Learn how Berea College Special Collections & Archives makes legacy audio formats available for students, researchers, and the world.

Digital File Formats

According to IASA TC-03 The Safeguarding of the Audio Heritage: Ethics, Principles and Preservation Strategy, preservation transfer should produce master files that are unmodified, "without subjective alterations or improvements."

Creating and storing an unaltered, unmodified digital file means no editing of content. Every second on the source recording, no matter how irrelevant, is transferred in order to obtain a full, authentic representation of the original recording. This preserves content that future researchers may find important in ways that we cannot anticipate today. In addition, the original sound field, whether stereo or mono, is preserved in the master archival file.

Berea’s master archival sound files are 24-bit, 96 kHz PCM encoded BWAV files, more than twice the resolution of standard CD audio. This ensures that the full range of reproduced material is captured and preserved with utmost accuracy.

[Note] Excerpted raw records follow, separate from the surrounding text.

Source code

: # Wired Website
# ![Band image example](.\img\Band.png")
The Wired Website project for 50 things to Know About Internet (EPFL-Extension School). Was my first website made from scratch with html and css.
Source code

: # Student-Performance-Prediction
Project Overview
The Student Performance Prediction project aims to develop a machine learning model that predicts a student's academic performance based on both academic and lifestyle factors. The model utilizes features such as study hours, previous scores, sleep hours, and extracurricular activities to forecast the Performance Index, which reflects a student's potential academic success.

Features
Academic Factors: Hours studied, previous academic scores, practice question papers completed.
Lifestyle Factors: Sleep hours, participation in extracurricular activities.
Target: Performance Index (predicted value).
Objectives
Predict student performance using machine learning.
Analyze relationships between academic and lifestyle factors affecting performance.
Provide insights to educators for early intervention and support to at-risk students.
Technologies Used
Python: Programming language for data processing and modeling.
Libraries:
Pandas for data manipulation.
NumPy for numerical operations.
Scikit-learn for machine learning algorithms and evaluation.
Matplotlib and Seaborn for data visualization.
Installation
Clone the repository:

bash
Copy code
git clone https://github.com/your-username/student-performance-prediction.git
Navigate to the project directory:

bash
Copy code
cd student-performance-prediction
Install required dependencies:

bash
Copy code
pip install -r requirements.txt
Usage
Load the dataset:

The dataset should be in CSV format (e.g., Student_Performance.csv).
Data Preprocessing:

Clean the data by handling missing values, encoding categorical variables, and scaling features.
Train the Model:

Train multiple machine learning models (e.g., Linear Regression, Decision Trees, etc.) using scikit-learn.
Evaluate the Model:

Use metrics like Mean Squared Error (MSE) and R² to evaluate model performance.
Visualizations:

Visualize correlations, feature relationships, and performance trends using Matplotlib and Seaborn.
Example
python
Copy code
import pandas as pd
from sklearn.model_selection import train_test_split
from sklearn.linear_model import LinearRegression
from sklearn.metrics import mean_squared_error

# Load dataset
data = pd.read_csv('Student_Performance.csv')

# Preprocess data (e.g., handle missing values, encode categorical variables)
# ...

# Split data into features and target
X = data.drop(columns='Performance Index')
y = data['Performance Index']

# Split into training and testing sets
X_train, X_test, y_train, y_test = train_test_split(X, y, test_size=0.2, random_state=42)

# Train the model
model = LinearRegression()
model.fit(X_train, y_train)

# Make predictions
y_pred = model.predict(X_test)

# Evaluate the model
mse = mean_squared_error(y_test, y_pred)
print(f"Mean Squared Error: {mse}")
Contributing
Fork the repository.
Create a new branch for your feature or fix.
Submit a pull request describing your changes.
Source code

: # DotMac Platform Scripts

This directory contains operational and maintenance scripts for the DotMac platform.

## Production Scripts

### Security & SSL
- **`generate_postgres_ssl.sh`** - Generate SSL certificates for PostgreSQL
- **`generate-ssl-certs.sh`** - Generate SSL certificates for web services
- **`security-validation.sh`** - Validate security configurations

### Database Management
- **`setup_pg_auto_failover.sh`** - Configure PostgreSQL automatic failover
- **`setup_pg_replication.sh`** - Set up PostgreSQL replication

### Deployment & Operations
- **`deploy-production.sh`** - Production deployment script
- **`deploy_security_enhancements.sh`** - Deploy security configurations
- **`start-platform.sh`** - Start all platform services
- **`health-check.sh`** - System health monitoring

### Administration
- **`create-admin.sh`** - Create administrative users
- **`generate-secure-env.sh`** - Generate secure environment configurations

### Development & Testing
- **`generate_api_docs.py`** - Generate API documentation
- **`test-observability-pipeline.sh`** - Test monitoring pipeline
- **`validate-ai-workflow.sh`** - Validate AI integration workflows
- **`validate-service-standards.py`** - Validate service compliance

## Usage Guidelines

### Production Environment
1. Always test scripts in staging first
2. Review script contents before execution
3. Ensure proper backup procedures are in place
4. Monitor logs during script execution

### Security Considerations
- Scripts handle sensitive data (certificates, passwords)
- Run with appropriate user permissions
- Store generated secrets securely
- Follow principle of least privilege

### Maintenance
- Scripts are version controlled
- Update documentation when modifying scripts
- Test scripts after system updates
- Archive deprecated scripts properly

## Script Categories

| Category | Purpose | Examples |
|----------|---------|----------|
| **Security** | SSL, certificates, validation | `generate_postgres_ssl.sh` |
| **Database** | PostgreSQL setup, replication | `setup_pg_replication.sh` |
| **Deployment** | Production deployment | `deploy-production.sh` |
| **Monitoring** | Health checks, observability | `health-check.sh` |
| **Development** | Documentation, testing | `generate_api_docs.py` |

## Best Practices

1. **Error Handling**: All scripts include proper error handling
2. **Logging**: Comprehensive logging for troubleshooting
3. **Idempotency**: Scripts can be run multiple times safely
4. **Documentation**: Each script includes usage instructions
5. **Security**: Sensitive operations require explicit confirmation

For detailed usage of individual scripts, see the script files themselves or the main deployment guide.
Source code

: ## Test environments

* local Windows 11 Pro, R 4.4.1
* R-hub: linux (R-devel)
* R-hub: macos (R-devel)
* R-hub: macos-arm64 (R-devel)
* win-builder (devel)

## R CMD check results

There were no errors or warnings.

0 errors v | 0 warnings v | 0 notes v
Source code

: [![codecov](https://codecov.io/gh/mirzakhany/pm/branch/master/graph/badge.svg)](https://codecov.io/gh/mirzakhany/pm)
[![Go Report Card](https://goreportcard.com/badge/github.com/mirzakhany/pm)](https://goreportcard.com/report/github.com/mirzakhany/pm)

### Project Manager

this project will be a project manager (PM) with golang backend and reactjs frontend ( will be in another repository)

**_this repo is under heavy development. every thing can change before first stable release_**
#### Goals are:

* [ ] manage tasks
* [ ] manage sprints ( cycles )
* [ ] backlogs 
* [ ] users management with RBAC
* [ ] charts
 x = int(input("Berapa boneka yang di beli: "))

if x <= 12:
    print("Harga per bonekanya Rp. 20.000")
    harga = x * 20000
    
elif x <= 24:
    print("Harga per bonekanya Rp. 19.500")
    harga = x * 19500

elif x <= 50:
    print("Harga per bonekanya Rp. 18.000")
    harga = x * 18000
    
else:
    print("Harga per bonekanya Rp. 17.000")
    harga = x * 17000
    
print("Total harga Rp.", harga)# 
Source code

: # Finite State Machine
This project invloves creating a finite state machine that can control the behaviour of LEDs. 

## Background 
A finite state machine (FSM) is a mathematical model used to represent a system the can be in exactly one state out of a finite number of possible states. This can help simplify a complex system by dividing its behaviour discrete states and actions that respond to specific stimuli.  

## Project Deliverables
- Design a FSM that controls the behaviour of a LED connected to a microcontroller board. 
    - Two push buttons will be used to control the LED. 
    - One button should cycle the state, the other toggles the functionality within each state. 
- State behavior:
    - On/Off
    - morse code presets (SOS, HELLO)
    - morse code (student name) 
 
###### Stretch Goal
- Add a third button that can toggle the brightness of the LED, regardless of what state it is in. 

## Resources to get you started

Derivative audio files are created for any form of editing, signal processing, or other alterations from the original preservation file. This includes making reference CDs for in-house listening, and encoding MP3 files for online access through the Sound Archives Guide.

Digital Preservation

Once high-resolution, unaltered archival master files are created, they are transferred to both a dedicated on campus server on the Berea College network and  the Preservica preservation and access cloud based system.